In vitro digestions have been performed at 0, 2, 4 and 20/24 h, and peptide products have been identified by applying invitroSPI method, which removed synthesis artefacts from the final list of identified peptide products (see Technical Validation section). To note, peptide synthesis artefacts can arise due to synthesis errors during the FMOC solid phase chemistry, peptides that contaminated the samples during their preparation, or other forms of contaminations. Both types of contaminations are termed synthesis errors, in this study. The synthesis errors generated during the peptide synthesis by FMOC solid phase chemistry could be: (i) truncated peptides that are shorter than the cognate synthetic polypeptide substrate at the N- and/or C-terminus, (ii) peptides lacking one or more residues within their sequence (i.e. not at the substrate termini), (iii) peptides containing the duplication of one (or more) amino acid. The example (i) could result in the wrong assignment of both non-spliced and spliced peptides, the example (ii) in the wrong assignment of cis-spliced peptides, and the example (iii) in the wrong assignment of trans-spliced peptides (Fig. 1f).

Since substrate degradation rates varied from substrate to substrate, from proteasome preparation to preparation, in vitro reaction conditions were set up to have the 2–4 h time points, wherein substrate molecules were still present in the reaction, and 20/24 h time point, wherein most of the substrate molecules have been processed by proteasomes.
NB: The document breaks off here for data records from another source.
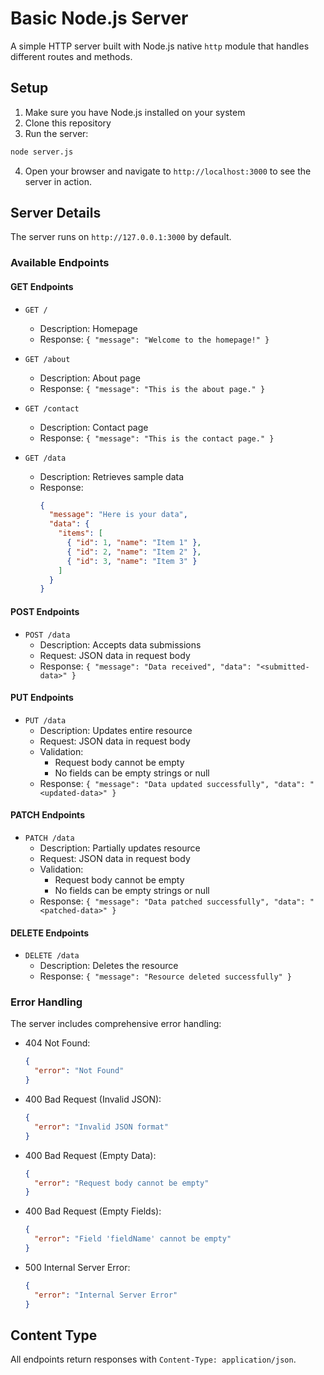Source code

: # Basic Node.js Server

A simple HTTP server built with Node.js native `http` module that handles different routes and methods.

## Setup

1. Make sure you have Node.js installed on your system
2. Clone this repository
3. Run the server:

```bash
node server.js
```

4. Open your browser and navigate to `http://localhost:3000` to see the server in action.

## Server Details

The server runs on `http://127.0.0.1:3000` by default.

### Available Endpoints

#### GET Endpoints

- `GET /`
  - Description: Homepage
  - Response: `{ "message": "Welcome to the homepage!" }`

- `GET /about`
  - Description: About page
  - Response: `{ "message": "This is the about page." }`

- `GET /contact`
  - Description: Contact page
  - Response: `{ "message": "This is the contact page." }`

- `GET /data`
  - Description: Retrieves sample data
  - Response: 
    ```json
    {
      "message": "Here is your data",
      "data": {
        "items": [
          { "id": 1, "name": "Item 1" },
          { "id": 2, "name": "Item 2" },
          { "id": 3, "name": "Item 3" }
        ]
      }
    }
    ```

#### POST Endpoints

- `POST /data`
  - Description: Accepts data submissions
  - Request: JSON data in request body
  - Response: `{ "message": "Data received", "data": "<submitted-data>" }`

#### PUT Endpoints

- `PUT /data`
  - Description: Updates entire resource
  - Request: JSON data in request body
  - Validation:
    - Request body cannot be empty
    - No fields can be empty strings or null
  - Response: `{ "message": "Data updated successfully", "data": "<updated-data>" }`

#### PATCH Endpoints

- `PATCH /data`
  - Description: Partially updates resource
  - Request: JSON data in request body
  - Validation:
    - Request body cannot be empty
    - No fields can be empty strings or null
  - Response: `{ "message": "Data patched successfully", "data": "<patched-data>" }`

#### DELETE Endpoints

- `DELETE /data`
  - Description: Deletes the resource
  - Response: `{ "message": "Resource deleted successfully" }`

### Error Handling

The server includes comprehensive error handling:

- 404 Not Found:
  ```json
  {
    "error": "Not Found"
  }
  ```

- 400 Bad Request (Invalid JSON):
  ```json
  {
    "error": "Invalid JSON format"
  }
  ```

- 400 Bad Request (Empty Data):
  ```json
  {
    "error": "Request body cannot be empty"
  }
  ```

- 400 Bad Request (Empty Fields):
  ```json
  {
    "error": "Field 'fieldName' cannot be empty"
  }
  ```

- 500 Internal Server Error:
  ```json
  {
    "error": "Internal Server Error"
  }
  ```

## Content Type

All endpoints return responses with `Content-Type: application/json`.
The presence of intact substrate molecules in the reaction can be determined by analyzing the MS RAW files linked to our database (see Data Record section).

Compared to the previous version of the peptide product database8, in ProteasomeDB, we expanded the number of substrates, their sequence variety and origin, as well as we strongly increased the number of digestion samples measured with high accuracy Orbitrap MS. In fact, ProteasomeDB contains proteasome-generated peptide products of 80 synthetic polypeptide substrates that have been measured with Orbitrap mass spectrometers with a mass tolerance of 5–6 ppm on precursor masses, and 20 ppm or 0.02–0.03 Da for fragment ions (Online-Table 1). Furthermore, the improved performance of invitroSPI increased the precision of peptide identification (see below).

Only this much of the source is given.